We define Adjusted EBITDA as Adjusted Net Income (defined above) adjusted for taxes, interest on non-funding debt and depreciation.

We define Adjusted Diluted Earnings Per Share as Adjusted Net Income (defined above) divided by our weighted average diluted share count, which includes our issued and outstanding Class A Common Stock shares plus Finance of America Equity Capital LLC’s Class A LLC units owned by our noncontrolling interest on an if-converted basis.

The presentation of non-GAAP measures is used to enhance investors’ understanding of certain aspects of our financial performance. This discussion is not meant to be considered in isolation, superior to, or as a substitute for the directly comparable financial measures prepared in accordance with U.S. Generally Accepted Accounting Principles (“GAAP”). Management believes these key financial measures provide an additional view of our performance over the long-term and provide useful information that we use in order to maintain and grow our business.

These non-GAAP financial measures should not be considered as an alternate to (i) net income (loss) or any other performance measures determined in accordance with GAAP or (ii) operating cash flows determine in accordance with GAAP. Adjusted Net Income and Adjusted EBITDA have important limitations as analytical tools and should not be considered in isolation or as a substitute for analysis of our results as reported under GAAP. Some of the limitations of these metrics are: (i) cash expenditures for future contractual commitments; (ii) cash requirements for working capital needs; (iii) cash requirements for certain tax payments; and (iv) all non-cash income/expense items.

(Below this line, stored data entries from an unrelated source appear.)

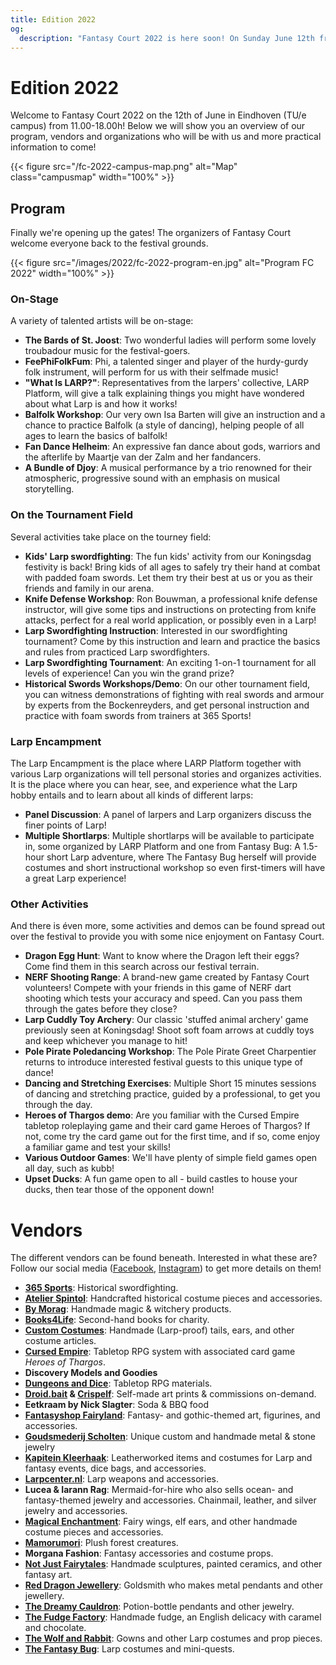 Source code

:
 ```yaml
---
title: Edition 2022
og:
  description: "Fantasy Court 2022 is here soon! On Sunday June 12th from 11.00-18.00h on the TU/e campus, join Fantasy Court and their collection of LARP and fantasy-related market and multiple activities for people of all ages."
---
```


# Edition 2022
Welcome to Fantasy Court 2022 on the 12th of June in Eindhoven (TU/e campus) from 11.00-18.00h! Below we will show you an overview of our program, vendors and organizations who will be with us and more practical information to come!

{{< figure src="/fc-2022-campus-map.png" alt="Map" class="campusmap" width="100%" >}}

## Program
Finally we're opening up the gates! The organizers of Fantasy Court welcome everyone back to the festival grounds.

{{< figure src="/images/2022/fc-2022-program-en.jpg" alt="Program FC 2022" width="100%" >}}

### On-Stage
A variety of talented artists will be on-stage:
- **The Bards of St. Joost**: Two wonderful ladies will perform some lovely troubadour music for the festival-goers.
- **FeePhiFolkFum**: Phi, a talented singer and player of the hurdy-gurdy folk instrument, will perform for us with their selfmade music!
- **"What Is LARP?"**: Representatives from the larpers' collective, LARP Platform, will give a talk explaining things you might have wondered about what Larp is and how it works!
- **Balfolk Workshop**: Our very own Isa Barten will give an instruction and a chance to practice Balfolk (a style of dancing), helping people of all ages to learn the basics of balfolk!
- **Fan Dance Helheim**: An expressive fan dance about gods, warriors and the afterlife by Maartje van der Zalm and her fandancers.
- **A Bundle of Djoy**: A musical performance by a trio renowned for their atmospheric, progressive sound with an emphasis on musical storytelling.

### On the Tournament Field
Several activities take place on the tourney field:
- **Kids' Larp swordfighting**: The fun kids' activity from our Koningsdag festivity is back! Bring kids of all ages to safely try their hand at combat with padded foam swords. Let them try their best at us or you as their friends and family in our arena.
- **Knife Defense Workshop**: Ron Bouwman, a professional knife defense instructor, will give some tips and instructions on protecting from knife attacks, perfect for a real world application, or possibly even in a Larp!
- **Larp Swordfighting Instruction**: Interested in our swordfighting tournament? Come by this instruction and learn and practice the basics and rules from practiced Larp swordfighters.
- **Larp Swordfighting Tournament**: An exciting 1-on-1 tournament for all levels of experience! Can you win the grand prize?
- **Historical Swords Workshops/Demo**: On our other tournament field, you can witness demonstrations of fighting with real swords and armour by experts from the Bockenreyders, and get personal instruction and practice with foam swords from trainers at 365 Sports!

### Larp Encampment
The Larp Encampment is the place where LARP Platform together with various Larp organizations will tell personal stories and organizes activities. It is the place where you can hear, see, and experience what the Larp hobby entails and to learn about all kinds of different larps:
- **Panel Discussion**: A panel of larpers and Larp organizers discuss the finer points of Larp!
- **Multiple Shortlarps**: Multiple shortlarps will be available to participate in, some organized by LARP Platform and one from Fantasy Bug: A 1.5-hour short Larp adventure, where The Fantasy Bug herself will provide costumes and short instructional workshop so even first-timers will have a great Larp experience!

### Other Activities
And there is éven more, some activities and demos can be found spread out over the festival to provide you with some nice enjoyment on Fantasy Court.
- **Dragon Egg Hunt**: Want to know where the Dragon left their eggs? Come find them in this search across our festival terrain.
- **NERF Shooting Range**: A brand-new game created by Fantasy Court volunteers! Compete with your friends in this game of NERF dart shooting which tests your accuracy and speed. Can you pass them through the gates before they close?
- **Larp Cuddly Toy Archery**: Our classic 'stuffed animal archery' game previously seen at Koningsdag! Shoot soft foam arrows at cuddly toys and keep whichever you manage to hit!
- **Pole Pirate Poledancing Workshop**: The Pole Pirate Greet Charpentier returns to introduce interested festival guests to this unique type of dance!
- **Dancing and Stretching Exercises**: Multiple Short 15 minutes sessions of dancing and stretching practice, guided by a professional, to get you through the day.
- **Heroes of Thargos demo**: Are you familiar with the Cursed Empire tabletop roleplaying game and their card game Heroes of Thargos? If not, come try the card game out for the first time, and if so, come enjoy a familiar game and test your skills!
- **Various Outdoor Games**: We'll have plenty of simple field games open all day, such as kubb!
- **Upset Ducks**: A fun game open to all - build castles to house your ducks, then tear those of the opponent down!

# Vendors
The different vendors can be found beneath. Interested in what these are? Follow our social media ([Facebook](https://www.facebook.com/FantasyCourt/), [Instagram](http://instagram.com/fantasycourtnl)) to get more details on them!
- **[365 Sports](https://www.365sports.nl/)**: Historical swordfighting.
- **[Atelier Spintol](https://www.facebook.com/AtelierSpintol/)**: Handcrafted historical costume pieces and accessories.
- **[By Morag](https://www.bymorag.nl/)**: Handmade magic & witchery products.
- **[Books4Life](https://www.books4life-eindhoven.nl/)**: Second-hand books for charity.
- **[Custom Costumes](https://customcostumes.nl/)**: Handmade (Larp-proof) tails, ears, and other costume articles.
- **[Cursed Empire](https://www.cursedempire.com/)**: Tabletop RPG system with associated card game _Heroes of Thargos_.
- **Discovery Models and Goodies**
- **[Dungeons and Dice](https://dungeonsanddice.nl/)**: Tabletop RPG materials.
- **[Droid.bait](ttps://www.instagram.com/droid.bait) & [Crispelf](https://instagram.com/crispelf?igshid=YmMyMTA2M2Y=)**: Self-made art prints & commissions on-demand.
- **Eetkraam by Nick Slagter**: Soda & BBQ food
- **[Fantasyshop Fairyland](https://www.fairyland.nl/)**: Fantasy- and gothic-themed art, figurines, and accessories.
- **[Goudsmederij Scholten](https://www.goudsmederijscholten.nl/)**: Unique custom and handmade metal & stone jewelry
- **[Kapitein Kleerhaak](https://www.facebook.com/kapiteinkleerhaak)**: Leatherworked items and costumes for Larp and fantasy events, dice bags, and accessories.
- **[Larpcenter.nl](https://www.larpcenter.nl/)**: Larp weapons and accessories.
- **Lucea & Iarann Rag**: Mermaid-for-hire who also sells ocean- and fantasy-themed jewelry and accessories. Chainmail, leather, and silver jewelry and accessories.
- **[Magical Enchantment](https://www.facebook.com/m.enchantment)**: Fairy wings, elf ears, and other handmade costume pieces and accessories.
- **[Mamorumori](https://www.mamorumori.com)**: Plush forest creatures.
- **Morgana Fashion**: Fantasy accessories and costume props.
- **[Not Just Fairytales](https://www.instagram.com/notjustfairytales_art/)**: Handmade sculptures, painted ceramics, and other fantasy art.
- **[Red Dragon Jewellery](https://www.facebook.com/Red-Dragon-Jewellery-124341941565249/)**: Goldsmith who makes metal pendants and other jewellery.
- **[The Dreamy Cauldron](https://www.instagram.com/thedreamycauldron.shop/)**: Potion-bottle pendants and other jewelry.
- **[The Fudge Factory](https://the-fudge-factory.com/)**: Handmade fudge, an English delicacy with caramel and chocolate.
- **[The Wolf and Rabbit](https://www.thewolfandrabbit.com)**: Gowns and other Larp costumes and prop pieces.
- **[The Fantasy Bug](https://www.thefantasybug.nl)**: Larp costumes and mini-quests.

Because of these limitations, Adjusted Net Income, Adjusted EBITDA, and Adjusted Diluted Earnings per Share should not be considered as measures of discretionary cash available to us to invest in the growth of our business or distribute to stockholders. We compensate for these limitations by relying primarily on our GAAP results and using our non-GAAP financial measures only as a supplement. Users of our interim unaudited consolidated financial statements are cautioned not to place undue reliance on our non-GAAP financial measures.